There is a dire shortage of authorities that have the credibility and integrity to fulfill their oath to serve society, positive political movements ready to usurp their outdated predecessors, powerful innovators who advance the scale and scope of humanity’s greatest achievements, journalists who have the means and the willpower to hold the powerful to account – even dramatists whose job involves satirising reality are struggling to outdo the sordid headlines we see on a daily basis.
The traditional hallmarks of democracy are falling apart, and future historians will have nobody but us to blame.
Does anyone seriously expect to be looked upon kindly by posterity when considering that we failed to put up enough resistance to stop genocides unfolding in front of us in real-time?
Europe, which once aspired to the role of democracy’s elite vanguard unit, quivers at the mere thought of considering sanctions on Israel as the latter rampages through the Middle East.

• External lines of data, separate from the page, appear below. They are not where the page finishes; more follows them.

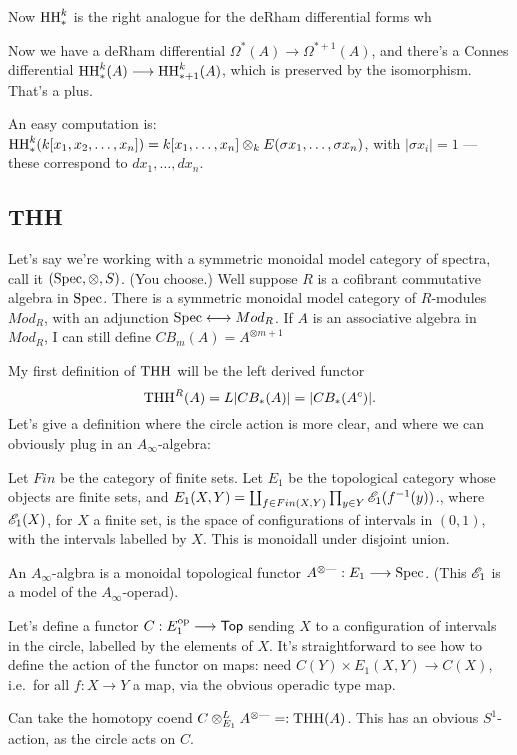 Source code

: \documentclass[11pt]{article}
\begin{document}
\begin{GeoffroyTopologicalHochschildHomology}
\begin{enumerate}
\begin{thm*}
Now $\textup{HH}_*^k$ is the right analogue for the deRham differential forms wh

Now we have a deRham differential $\Omega^*(A)\to\Omega^{*+1}(A)$, and there's a Connes differential $\textup{HH}_*^k(A)\longrightarrow \textup{HH}_{*+1}^k(A)$, which is preserved by the isomorphism. That's a plus.
\end{thm*}
An easy computation is:
$\textup{HH}_*^k(k[x_1,x_2,\ldots,x_n])=k[x_1,\ldots,x_n]\otimes_k E(\sigma x_1,\ldots,\sigma x_n)$, with $|\sigma x_i|=1$ --- these correspond to $d x_1,\ldots, d x_n$.
\end{enumerate}
\subsection*{THH}
Let's say we're working with a symmetric monoidal model category of spectra, call it $(\operatorname{Spec},\otimes,S)$. (You choose.) Well suppose $R$ is a cofibrant commutative algebra in $\operatorname{Spec}$. There is a symmetric monoidal model category of $R$-modules $Mod_R$, with an adjunction $\operatorname{Spec}\longleftrightarrow Mod_R$. 
If $A$ is an associative algebra in $Mod_R$, I can still define $CB_m(A)=A^{\otimes m+1}$

My first definition of $\textup{THH}$ will be the left derived functor
\[\textup{THH}^R(A)=L|CB_*(A)|=|CB_*(A^c)|.\]
Let's give a definition where the circle action is more clear, and where we can obviously plug in an $A_\infty$-algebra:
\begin{defn*} 
Let $Fin$ be the category of finite sets. Let $E_1$ be the topological category whose objects are finite sets, and $E_1(X,Y)=\coprod_{f\in Fin(X,Y)}\prod_{y\in Y} \mathscr{E}_1(f^{-1}(y))$., where $\mathscr{E}_1(X)$, for $X$ a finite set, is the space of configurations of intervals in $(0,1)$, with the intervals labelled by $X$.
 This is monoidall under disjoint union.

An $A_\infty$-algbra is a monoidal topological functor $A^{\otimes\textup{---}}:E_1\longrightarrow\operatorname{Spec}$. (This $\mathscr{E}_1$ is a model of the $A_\infty$-operad).

Let's define a functor $C:E_1^{\textup{op}}\longrightarrow\operatorname{{\mathsf{Top}}}$ sending $X$ to a configuration of intervals in the circle, labelled by the elements of $X$. It's straightforward to see how to define the action of the functor on maps: need $C(Y)\times E_1(X,Y)\to C(X)$, i.e.\ for all $f:X\to Y$ a map, via the obvious operadic type map.
\end{defn*}
Can take the homotopy coend $C\otimes_{E_1}^L A^{\otimes\textup{---}}=:\textup{THH}(A)$. This has an obvious $S^1$-action, as the circle acts on $C$.

\end{GeoffroyTopologicalHochschildHomology}
\end{document}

Our own government can’t even bring itself around to recognising Palestinian statehood, another one of the prime minister’s many broken promises.

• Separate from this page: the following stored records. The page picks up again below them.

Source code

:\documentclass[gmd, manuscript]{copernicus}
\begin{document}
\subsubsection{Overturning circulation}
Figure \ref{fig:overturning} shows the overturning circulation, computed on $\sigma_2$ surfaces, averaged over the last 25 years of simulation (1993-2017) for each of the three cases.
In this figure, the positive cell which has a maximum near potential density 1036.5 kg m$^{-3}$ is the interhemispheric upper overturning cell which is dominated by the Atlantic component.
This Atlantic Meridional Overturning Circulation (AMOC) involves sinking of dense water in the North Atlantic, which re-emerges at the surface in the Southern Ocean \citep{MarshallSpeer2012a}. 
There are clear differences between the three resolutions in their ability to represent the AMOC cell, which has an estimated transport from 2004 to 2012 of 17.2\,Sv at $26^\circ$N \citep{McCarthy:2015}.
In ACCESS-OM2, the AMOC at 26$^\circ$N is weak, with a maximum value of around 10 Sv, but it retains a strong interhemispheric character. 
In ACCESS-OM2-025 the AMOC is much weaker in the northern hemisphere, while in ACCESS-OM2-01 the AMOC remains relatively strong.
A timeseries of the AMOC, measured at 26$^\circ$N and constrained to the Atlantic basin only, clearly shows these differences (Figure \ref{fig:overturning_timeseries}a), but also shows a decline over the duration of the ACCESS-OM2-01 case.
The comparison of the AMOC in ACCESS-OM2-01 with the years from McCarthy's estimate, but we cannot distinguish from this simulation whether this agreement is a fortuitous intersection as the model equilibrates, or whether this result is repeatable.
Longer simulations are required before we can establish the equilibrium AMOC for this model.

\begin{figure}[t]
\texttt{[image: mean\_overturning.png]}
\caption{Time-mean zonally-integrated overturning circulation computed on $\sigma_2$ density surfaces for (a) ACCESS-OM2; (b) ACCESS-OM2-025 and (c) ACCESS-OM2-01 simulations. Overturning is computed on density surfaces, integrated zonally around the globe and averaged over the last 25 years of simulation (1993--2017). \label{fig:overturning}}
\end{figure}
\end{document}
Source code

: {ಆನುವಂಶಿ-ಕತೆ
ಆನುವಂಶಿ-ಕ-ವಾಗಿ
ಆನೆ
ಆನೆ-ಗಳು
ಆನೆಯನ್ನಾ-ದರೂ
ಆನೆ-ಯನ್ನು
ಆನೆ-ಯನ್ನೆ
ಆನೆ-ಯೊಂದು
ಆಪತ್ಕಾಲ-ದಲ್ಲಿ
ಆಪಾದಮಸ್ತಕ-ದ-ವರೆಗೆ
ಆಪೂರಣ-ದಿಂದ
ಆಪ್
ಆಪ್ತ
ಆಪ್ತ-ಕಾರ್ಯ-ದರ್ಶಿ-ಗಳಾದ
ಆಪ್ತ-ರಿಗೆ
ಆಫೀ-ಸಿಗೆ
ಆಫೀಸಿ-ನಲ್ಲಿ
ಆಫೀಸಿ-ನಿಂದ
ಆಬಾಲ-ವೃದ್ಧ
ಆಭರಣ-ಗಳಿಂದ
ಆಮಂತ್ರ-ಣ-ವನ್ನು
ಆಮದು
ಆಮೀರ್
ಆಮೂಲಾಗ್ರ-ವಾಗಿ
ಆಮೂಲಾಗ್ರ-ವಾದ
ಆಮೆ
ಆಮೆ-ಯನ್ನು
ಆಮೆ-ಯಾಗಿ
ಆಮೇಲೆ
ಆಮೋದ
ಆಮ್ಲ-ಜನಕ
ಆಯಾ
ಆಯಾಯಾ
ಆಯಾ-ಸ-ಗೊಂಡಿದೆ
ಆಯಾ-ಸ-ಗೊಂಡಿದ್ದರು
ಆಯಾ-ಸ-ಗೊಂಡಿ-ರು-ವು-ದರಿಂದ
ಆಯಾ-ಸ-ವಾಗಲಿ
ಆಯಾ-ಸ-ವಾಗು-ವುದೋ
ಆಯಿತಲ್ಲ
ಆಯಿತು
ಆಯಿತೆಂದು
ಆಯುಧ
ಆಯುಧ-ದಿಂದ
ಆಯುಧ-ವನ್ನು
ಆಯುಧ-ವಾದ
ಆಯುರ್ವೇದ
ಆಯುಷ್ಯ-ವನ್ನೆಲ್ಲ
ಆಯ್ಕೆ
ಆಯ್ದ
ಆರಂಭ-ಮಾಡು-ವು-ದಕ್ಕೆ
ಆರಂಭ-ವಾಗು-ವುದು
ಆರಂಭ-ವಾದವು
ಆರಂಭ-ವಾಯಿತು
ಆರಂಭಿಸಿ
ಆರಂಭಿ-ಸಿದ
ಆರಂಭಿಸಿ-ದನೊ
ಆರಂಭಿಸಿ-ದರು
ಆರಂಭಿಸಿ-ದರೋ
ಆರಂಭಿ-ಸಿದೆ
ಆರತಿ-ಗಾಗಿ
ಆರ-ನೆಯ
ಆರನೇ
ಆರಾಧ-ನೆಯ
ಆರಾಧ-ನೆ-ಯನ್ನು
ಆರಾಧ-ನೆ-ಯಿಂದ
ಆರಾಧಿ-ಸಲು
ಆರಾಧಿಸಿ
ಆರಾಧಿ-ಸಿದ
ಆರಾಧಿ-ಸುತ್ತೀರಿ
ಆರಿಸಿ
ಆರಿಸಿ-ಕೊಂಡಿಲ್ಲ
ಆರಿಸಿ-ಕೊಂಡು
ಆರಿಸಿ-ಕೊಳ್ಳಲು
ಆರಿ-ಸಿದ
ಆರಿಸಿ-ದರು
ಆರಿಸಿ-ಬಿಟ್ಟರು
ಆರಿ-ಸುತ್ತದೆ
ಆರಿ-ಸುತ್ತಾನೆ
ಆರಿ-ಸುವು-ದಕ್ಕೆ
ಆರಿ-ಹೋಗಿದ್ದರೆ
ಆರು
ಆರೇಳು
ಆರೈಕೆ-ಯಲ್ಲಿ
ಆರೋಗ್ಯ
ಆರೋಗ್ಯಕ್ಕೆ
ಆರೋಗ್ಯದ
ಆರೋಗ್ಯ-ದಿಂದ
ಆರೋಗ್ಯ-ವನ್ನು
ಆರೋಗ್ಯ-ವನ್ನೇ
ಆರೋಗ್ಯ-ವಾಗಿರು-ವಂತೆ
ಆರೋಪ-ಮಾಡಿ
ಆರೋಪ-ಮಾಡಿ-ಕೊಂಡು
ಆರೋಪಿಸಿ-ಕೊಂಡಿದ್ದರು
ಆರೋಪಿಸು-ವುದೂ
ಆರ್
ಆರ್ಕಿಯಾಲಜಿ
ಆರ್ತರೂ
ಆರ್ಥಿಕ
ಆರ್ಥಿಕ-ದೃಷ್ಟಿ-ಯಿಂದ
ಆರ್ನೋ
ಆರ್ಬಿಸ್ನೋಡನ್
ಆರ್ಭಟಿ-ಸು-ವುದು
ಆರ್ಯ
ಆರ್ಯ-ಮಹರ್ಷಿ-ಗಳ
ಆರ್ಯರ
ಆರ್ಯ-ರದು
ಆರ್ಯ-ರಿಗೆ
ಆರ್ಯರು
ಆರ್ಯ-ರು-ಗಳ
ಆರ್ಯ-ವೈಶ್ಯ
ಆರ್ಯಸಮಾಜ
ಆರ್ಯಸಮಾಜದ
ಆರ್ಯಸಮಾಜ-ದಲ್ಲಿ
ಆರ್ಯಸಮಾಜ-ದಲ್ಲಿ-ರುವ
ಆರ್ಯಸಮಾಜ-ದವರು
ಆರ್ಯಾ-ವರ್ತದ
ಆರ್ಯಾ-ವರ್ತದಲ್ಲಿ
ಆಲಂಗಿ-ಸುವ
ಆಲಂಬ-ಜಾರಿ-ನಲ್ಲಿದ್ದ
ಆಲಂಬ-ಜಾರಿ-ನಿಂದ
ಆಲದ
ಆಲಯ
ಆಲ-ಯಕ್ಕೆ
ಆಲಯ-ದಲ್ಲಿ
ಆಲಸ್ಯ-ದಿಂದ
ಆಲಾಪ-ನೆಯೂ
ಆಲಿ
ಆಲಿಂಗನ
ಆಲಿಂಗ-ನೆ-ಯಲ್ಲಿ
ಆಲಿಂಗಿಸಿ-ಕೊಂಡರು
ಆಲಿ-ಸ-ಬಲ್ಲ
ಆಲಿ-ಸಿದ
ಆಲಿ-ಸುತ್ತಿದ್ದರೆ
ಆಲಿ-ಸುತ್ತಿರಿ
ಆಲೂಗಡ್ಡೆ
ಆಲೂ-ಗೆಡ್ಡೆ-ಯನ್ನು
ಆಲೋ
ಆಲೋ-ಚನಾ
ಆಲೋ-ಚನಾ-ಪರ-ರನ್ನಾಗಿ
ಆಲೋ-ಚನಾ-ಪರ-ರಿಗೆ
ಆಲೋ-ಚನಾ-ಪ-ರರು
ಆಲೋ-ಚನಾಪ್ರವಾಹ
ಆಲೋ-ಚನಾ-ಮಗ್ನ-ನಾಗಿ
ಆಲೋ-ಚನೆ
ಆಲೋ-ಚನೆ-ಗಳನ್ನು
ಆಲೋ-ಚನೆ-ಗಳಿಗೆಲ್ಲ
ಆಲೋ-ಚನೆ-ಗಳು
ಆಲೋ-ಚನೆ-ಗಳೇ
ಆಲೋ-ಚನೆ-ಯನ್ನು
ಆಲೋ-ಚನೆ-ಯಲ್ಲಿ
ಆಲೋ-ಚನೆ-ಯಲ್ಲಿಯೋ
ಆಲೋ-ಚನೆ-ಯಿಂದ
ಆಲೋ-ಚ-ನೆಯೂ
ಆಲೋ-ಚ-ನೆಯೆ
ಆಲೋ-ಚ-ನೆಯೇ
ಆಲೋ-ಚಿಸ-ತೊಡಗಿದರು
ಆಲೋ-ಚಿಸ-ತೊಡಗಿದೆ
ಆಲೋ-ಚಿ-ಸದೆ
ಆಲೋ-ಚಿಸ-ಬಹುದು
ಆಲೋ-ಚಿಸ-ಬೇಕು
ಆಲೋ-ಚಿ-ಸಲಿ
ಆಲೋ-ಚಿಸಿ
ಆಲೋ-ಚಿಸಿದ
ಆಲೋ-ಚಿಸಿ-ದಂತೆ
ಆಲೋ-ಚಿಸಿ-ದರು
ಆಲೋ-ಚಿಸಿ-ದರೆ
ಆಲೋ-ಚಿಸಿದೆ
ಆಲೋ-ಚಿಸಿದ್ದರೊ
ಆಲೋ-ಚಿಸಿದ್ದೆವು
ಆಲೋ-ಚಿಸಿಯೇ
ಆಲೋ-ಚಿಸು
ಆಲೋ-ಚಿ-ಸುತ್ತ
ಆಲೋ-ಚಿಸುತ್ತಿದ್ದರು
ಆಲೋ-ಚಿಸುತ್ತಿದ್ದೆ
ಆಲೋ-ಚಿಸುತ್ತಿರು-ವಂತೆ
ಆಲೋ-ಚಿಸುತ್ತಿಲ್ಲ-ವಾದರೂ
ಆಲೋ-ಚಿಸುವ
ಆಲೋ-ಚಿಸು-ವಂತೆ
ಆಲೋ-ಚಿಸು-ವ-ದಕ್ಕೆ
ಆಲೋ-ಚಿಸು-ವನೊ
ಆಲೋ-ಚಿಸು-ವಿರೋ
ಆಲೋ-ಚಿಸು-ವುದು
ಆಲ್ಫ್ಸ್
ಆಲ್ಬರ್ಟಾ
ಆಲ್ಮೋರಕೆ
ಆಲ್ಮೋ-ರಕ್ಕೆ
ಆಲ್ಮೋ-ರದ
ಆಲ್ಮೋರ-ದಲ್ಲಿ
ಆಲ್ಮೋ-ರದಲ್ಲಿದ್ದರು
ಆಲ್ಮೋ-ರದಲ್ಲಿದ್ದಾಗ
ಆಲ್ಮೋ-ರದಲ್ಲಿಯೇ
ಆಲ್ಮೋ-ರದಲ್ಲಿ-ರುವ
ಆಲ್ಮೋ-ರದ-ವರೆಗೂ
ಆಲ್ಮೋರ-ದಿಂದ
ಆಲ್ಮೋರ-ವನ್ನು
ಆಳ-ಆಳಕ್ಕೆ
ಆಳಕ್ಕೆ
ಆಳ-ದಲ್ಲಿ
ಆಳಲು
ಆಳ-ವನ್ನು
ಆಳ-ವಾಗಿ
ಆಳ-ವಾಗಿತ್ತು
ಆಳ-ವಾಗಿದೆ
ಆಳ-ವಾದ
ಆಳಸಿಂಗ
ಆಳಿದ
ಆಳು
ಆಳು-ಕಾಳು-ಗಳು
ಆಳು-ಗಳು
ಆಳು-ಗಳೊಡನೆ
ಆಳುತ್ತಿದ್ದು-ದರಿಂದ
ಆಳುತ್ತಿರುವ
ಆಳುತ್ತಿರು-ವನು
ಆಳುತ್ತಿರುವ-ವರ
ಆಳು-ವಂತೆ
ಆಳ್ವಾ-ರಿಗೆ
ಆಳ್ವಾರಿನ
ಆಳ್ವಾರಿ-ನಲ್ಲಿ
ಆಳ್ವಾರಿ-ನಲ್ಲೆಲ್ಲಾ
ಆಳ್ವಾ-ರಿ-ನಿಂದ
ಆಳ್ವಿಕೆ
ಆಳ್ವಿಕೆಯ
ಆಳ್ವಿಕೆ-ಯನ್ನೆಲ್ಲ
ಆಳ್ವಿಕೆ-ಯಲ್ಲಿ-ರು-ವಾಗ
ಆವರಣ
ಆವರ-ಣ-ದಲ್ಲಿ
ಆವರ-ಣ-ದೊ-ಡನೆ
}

If you want one more example of how Europe has lost its humanity, look no further than the refugee crisis and how we’ve decided to handle it as a continent.
Just last Friday, I was invited to moderate a panel at an event held under the banner of the Malta Refugee Council. It was organised with the support of Dance Beyond Borders. The event was held on the occasion of World Refugee Day.

A photo of some of the attendees at last Friday’s ‘Protection at Sea’ conference, organised by the Malta Refugee Council. Photo: Julian Delia
I like going to these conferences because it’s the kind of place where you will always encounter people who refuse to live in a society that rejects collective action without doing something about it. It is a brief but nonetheless crucial respite from the doldrums of slugging it alone.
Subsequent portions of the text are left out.